■ What needs to be done ■
Below is a listing to repeat exactly, with its pictures left out.
=== Section Start ===
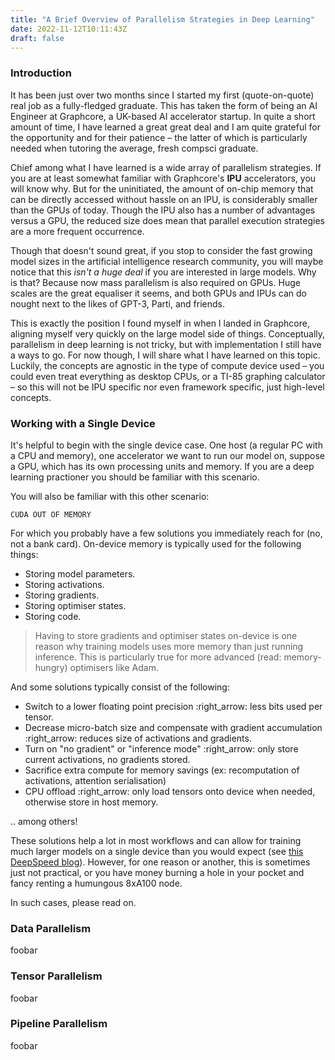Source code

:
 ```yaml
---
title: "A Brief Overview of Parallelism Strategies in Deep Learning"
date: 2022-11-12T10:11:43Z
draft: false
---
```


### Introduction

It has been just over two months since I started my first (quote-on-quote) real
job as a fully-fledged graduate. This has taken the form of being an AI
Engineer at Graphcore, a UK-based AI accelerator startup. In quite a short
amount of time, I have learned a great great deal and I am quite grateful for
the opportunity and for their patience – the latter of which is particularly
needed when tutoring the average, fresh compsci graduate.

Chief among what I have learned is a wide array of parallelism strategies. If
you are at least somewhat familiar with Graphcore's **IPU** accelerators, you
will know why. But for the uninitiated, the amount of on-chip memory that can
be directly accessed without hassle on an IPU, is considerably smaller than the
GPUs of today. Though the IPU also has a number of advantages versus a GPU, the
reduced size does mean that parallel execution strategies are a more frequent
occurrence. 

Though that doesn't sound great, if you stop to consider the fast growing model
sizes in the artificial intelligence research community, you will maybe notice
that this *isn't a huge deal* if you are interested in large models. Why is
that? Because now mass parallelism is also required on GPUs. Huge scales are
the great equaliser it seems, and both GPUs and IPUs can do nought next to the
likes of GPT-3, Parti, and friends.

This is exactly the position I found myself in when I landed in Graphcore,
aligning myself very quickly on the large model side of things. Conceptually,
parallelism in deep learning is not tricky, but with implementation I still
have a ways to go. For now though, I will share what I have learned on this
topic. Luckily, the concepts are agnostic in the type of compute device used –
you could even treat everything as desktop CPUs, or a TI-85 graphing calculator
– so this will not be IPU specific nor even framework specific, just high-level
concepts.

### Working with a Single Device

It's helpful to begin with the single device case. One host (a regular PC with
a CPU and memory), one accelerator we want to run our model on, suppose a GPU,
which has its own processing units and memory. If you are a deep learning
practioner you should be familiar with this scenario.

You will also be familiar with this other scenario:
```
CUDA OUT OF MEMORY
```
For which you probably have a few solutions you immediately reach for (no, not
a bank card). On-device memory is typically used for the following things:
- Storing model parameters.
- Storing activations.
- Storing gradients.
- Storing optimiser states.
- Storing code.

> Having to store gradients and optimiser states on-device is one reason why
> training models uses more memory than just running inference. This is
> particularly true for more advanced (read: memory-hungry) optimisers like
> Adam.

And some solutions typically consist of the following:
- Switch to a lower floating point precision :right_arrow: less bits used per
  tensor.
- Decrease micro-batch size and compensate with gradient accumulation
  :right_arrow: reduces size of activations and gradients.
- Turn on "no gradient" or "inference mode" :right_arrow: only store current
  activations, no gradients stored.
- Sacrifice extra compute for memory savings (ex: recomputation of activations,
  attention serialisation)
- CPU offload :right_arrow: only load tensors onto device when needed,
  otherwise store in host memory.

.. among others!

These solutions help a lot in most workflows and can allow for training much
larger models on a single device than you would expect (see [this DeepSpeed
blog]()). However, for one reason or another, this is sometimes just not
practical, or you have money burning a hole in your pocket and fancy renting a
humungous 8xA100 node. 

In such cases, please read on.

### Data Parallelism

foobar

### Tensor Parallelism

foobar

### Pipeline Parallelism

foobar
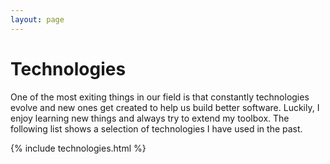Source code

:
 ```yaml
---
layout: page
---
```


# Technologies

One of the most exiting things in our field is that constantly technologies evolve and new ones get created to help us build better software. Luckily, I enjoy learning new things and always try to extend my toolbox. The following list shows a selection of technologies I have used in the past.   

{% include technologies.html %}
=== Section End ===
■ Answer area ■
Source code

:
 ```yaml
---
title: "A Brief Overview of Parallelism Strategies in Deep Learning"
date: 2022-11-12T10:11:43Z
draft: false
---
```


### Introduction

It has been just over two months since I started my first (quote-on-quote) real
job as a fully-fledged graduate. This has taken the form of being an AI
Engineer at Graphcore, a UK-based AI accelerator startup. In quite a short
amount of time, I have learned a great great deal and I am quite grateful for
the opportunity and for their patience – the latter of which is particularly
needed when tutoring the average, fresh compsci graduate.

Chief among what I have learned is a wide array of parallelism strategies. If
you are at least somewhat familiar with Graphcore's **IPU** accelerators, you
will know why. But for the uninitiated, the amount of on-chip memory that can
be directly accessed without hassle on an IPU, is considerably smaller than the
GPUs of today. Though the IPU also has a number of advantages versus a GPU, the
reduced size does mean that parallel execution strategies are a more frequent
occurrence. 

Though that doesn't sound great, if you stop to consider the fast growing model
sizes in the artificial intelligence research community, you will maybe notice
that this *isn't a huge deal* if you are interested in large models. Why is
that? Because now mass parallelism is also required on GPUs. Huge scales are
the great equaliser it seems, and both GPUs and IPUs can do nought next to the
likes of GPT-3, Parti, and friends.

This is exactly the position I found myself in when I landed in Graphcore,
aligning myself very quickly on the large model side of things. Conceptually,
parallelism in deep learning is not tricky, but with implementation I still
have a ways to go. For now though, I will share what I have learned on this
topic. Luckily, the concepts are agnostic in the type of compute device used –
you could even treat everything as desktop CPUs, or a TI-85 graphing calculator
– so this will not be IPU specific nor even framework specific, just high-level
concepts.

### Working with a Single Device

It's helpful to begin with the single device case. One host (a regular PC with
a CPU and memory), one accelerator we want to run our model on, suppose a GPU,
which has its own processing units and memory. If you are a deep learning
practioner you should be familiar with this scenario.

You will also be familiar with this other scenario:
```
CUDA OUT OF MEMORY
```
For which you probably have a few solutions you immediately reach for (no, not
a bank card). On-device memory is typically used for the following things:
- Storing model parameters.
- Storing activations.
- Storing gradients.
- Storing optimiser states.
- Storing code.

> Having to store gradients and optimiser states on-device is one reason why
> training models uses more memory than just running inference. This is
> particularly true for more advanced (read: memory-hungry) optimisers like
> Adam.

And some solutions typically consist of the following:
- Switch to a lower floating point precision :right_arrow: less bits used per
  tensor.
- Decrease micro-batch size and compensate with gradient accumulation
  :right_arrow: reduces size of activations and gradients.
- Turn on "no gradient" or "inference mode" :right_arrow: only store current
  activations, no gradients stored.
- Sacrifice extra compute for memory savings (ex: recomputation of activations,
  attention serialisation)
- CPU offload :right_arrow: only load tensors onto device when needed,
  otherwise store in host memory.

.. among others!

These solutions help a lot in most workflows and can allow for training much
larger models on a single device than you would expect (see [this DeepSpeed
blog]()). However, for one reason or another, this is sometimes just not
practical, or you have money burning a hole in your pocket and fancy renting a
humungous 8xA100 node. 

In such cases, please read on.

### Data Parallelism

foobar

### Tensor Parallelism

foobar

### Pipeline Parallelism

foobar
Source code

:
 ```yaml
---
layout: page
---
```


# Technologies

One of the most exiting things in our field is that constantly technologies evolve and new ones get created to help us build better software. Luckily, I enjoy learning new things and always try to extend my toolbox. The following list shows a selection of technologies I have used in the past.   

{% include technologies.html %}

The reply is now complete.